- _EXERCISE DATA_
• • • • • • •

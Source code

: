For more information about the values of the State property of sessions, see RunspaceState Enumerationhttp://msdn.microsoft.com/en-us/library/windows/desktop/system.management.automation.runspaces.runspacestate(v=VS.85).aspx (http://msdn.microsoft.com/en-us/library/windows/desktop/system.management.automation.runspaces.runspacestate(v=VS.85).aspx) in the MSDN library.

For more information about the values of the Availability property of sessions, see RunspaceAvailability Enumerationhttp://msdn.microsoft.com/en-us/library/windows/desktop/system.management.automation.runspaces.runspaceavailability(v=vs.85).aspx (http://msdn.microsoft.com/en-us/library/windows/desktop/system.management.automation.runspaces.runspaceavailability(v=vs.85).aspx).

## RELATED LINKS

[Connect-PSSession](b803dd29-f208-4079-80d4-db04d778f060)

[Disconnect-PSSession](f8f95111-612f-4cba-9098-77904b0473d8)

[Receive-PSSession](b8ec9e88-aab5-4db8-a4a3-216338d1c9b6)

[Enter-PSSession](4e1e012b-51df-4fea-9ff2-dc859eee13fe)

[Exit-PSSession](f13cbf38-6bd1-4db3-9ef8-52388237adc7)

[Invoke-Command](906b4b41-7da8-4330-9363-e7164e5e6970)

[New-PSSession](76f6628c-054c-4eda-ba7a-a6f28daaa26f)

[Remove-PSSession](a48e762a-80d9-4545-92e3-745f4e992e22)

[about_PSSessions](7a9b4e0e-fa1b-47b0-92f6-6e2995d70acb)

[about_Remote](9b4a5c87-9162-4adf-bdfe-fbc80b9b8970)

• • • • • • •

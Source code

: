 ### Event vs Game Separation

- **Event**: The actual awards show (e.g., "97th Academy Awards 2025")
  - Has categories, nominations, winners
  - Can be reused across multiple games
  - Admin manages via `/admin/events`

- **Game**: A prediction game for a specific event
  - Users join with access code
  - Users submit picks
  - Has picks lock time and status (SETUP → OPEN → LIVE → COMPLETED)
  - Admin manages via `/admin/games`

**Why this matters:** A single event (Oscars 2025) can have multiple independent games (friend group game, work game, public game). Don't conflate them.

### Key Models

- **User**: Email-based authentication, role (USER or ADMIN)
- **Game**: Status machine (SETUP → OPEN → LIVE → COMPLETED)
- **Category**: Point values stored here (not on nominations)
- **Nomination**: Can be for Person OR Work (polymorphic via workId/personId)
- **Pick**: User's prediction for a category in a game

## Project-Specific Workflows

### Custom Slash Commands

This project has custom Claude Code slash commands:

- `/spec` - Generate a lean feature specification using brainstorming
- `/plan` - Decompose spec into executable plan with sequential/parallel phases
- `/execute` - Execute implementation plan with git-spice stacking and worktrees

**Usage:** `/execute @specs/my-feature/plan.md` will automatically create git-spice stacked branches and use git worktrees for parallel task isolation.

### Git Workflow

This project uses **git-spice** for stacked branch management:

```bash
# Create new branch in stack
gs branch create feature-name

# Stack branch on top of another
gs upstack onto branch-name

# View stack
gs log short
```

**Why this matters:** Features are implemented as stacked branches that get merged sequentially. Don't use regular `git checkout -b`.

• • • • • • •

Retype only this portion of the data above: the line containing "### Custom Slash Commands", the line containing "this matters:** Features", and all lines between them, exactly.

- _SOLUTION TO THIS PROBLEM_
### Custom Slash Commands

This project has custom Claude Code slash commands:

- `/spec` - Generate a lean feature specification using brainstorming
- `/plan` - Decompose spec into executable plan with sequential/parallel phases
- `/execute` - Execute implementation plan with git-spice stacking and worktrees

**Usage:** `/execute @specs/my-feature/plan.md` will automatically create git-spice stacked branches and use git worktrees for parallel task isolation.

### Git Workflow

This project uses **git-spice** for stacked branch management:

```bash
# Create new branch in stack
gs branch create feature-name

# Stack branch on top of another
gs upstack onto branch-name

# View stack
gs log short
```

**Why this matters:** Features are implemented as stacked branches that get merged sequentially. Don't use regular `git checkout -b`.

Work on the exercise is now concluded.